[Collected data]
*****

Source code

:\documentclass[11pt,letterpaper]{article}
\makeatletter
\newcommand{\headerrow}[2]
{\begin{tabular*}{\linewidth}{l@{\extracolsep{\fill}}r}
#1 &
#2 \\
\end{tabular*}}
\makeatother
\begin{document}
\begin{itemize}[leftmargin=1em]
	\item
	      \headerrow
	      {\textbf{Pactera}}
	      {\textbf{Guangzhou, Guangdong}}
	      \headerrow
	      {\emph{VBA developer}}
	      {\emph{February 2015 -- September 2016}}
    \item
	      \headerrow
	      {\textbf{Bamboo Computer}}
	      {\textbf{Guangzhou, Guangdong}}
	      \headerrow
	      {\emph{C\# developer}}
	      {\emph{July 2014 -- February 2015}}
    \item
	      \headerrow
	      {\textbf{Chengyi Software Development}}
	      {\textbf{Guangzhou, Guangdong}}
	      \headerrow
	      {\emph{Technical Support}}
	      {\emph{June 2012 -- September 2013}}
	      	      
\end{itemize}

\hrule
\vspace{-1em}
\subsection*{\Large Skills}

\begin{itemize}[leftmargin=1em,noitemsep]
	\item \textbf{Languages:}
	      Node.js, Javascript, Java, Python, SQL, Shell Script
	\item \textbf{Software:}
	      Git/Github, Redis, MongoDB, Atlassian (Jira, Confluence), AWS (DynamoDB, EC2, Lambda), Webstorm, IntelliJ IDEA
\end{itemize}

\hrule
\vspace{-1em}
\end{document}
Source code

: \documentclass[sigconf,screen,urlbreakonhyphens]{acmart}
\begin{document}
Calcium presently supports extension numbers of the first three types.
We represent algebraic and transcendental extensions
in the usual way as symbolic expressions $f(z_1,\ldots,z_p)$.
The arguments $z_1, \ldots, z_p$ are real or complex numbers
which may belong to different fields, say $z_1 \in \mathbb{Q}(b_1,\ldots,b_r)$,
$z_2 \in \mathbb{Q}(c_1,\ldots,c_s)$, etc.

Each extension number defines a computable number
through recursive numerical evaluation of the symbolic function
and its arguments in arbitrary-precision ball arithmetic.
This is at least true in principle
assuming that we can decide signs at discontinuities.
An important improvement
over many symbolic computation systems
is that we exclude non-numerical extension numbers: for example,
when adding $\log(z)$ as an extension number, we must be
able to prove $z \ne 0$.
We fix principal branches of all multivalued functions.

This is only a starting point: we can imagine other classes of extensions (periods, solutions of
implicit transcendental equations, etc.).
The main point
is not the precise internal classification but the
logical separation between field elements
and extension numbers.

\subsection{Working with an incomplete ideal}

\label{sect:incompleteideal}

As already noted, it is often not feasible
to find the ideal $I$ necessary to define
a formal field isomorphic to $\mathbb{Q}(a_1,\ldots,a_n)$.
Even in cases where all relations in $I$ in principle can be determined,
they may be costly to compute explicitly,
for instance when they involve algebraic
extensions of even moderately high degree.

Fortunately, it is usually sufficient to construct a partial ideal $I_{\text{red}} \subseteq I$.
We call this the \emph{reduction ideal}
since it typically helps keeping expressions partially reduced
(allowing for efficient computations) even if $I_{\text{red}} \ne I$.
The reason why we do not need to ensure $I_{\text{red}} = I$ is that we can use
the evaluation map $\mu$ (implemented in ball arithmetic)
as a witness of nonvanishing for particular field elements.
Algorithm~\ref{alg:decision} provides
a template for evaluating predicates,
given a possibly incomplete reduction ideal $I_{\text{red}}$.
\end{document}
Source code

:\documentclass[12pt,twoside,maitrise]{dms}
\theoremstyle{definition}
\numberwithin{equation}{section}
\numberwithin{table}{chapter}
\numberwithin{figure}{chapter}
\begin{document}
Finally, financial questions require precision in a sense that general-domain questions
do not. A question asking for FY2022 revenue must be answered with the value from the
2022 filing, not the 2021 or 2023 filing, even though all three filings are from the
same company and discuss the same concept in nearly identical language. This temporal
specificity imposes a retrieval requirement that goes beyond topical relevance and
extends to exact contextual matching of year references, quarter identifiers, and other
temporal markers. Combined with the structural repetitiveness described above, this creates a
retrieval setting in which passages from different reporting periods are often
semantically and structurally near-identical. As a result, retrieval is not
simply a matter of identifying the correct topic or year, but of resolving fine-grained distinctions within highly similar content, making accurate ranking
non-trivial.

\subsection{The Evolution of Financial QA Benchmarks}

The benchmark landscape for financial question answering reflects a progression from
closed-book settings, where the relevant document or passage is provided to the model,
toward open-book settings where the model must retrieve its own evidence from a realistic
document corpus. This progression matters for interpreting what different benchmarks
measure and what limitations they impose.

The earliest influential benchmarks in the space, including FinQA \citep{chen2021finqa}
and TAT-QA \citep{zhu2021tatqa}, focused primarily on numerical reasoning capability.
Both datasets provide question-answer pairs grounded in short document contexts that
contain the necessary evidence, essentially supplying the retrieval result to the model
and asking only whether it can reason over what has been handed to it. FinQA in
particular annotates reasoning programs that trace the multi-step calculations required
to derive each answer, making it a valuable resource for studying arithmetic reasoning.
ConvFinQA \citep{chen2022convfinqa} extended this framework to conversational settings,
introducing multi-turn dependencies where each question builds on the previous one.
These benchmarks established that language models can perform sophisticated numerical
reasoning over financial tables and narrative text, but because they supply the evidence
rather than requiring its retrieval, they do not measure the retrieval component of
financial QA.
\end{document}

*****

EXERCISE BRIEF -
Scan the entries and show every line in which the word "they" is found.

RESPONSE FOR THIS EXERCISE -
they may be costly to compute explicitly,
for instance when they involve algebraic
measure and what limitations they impose.
reasoning over financial tables and narrative text, but because they supply the evidence
rather than requiring its retrieval, they do not measure the retrieval component of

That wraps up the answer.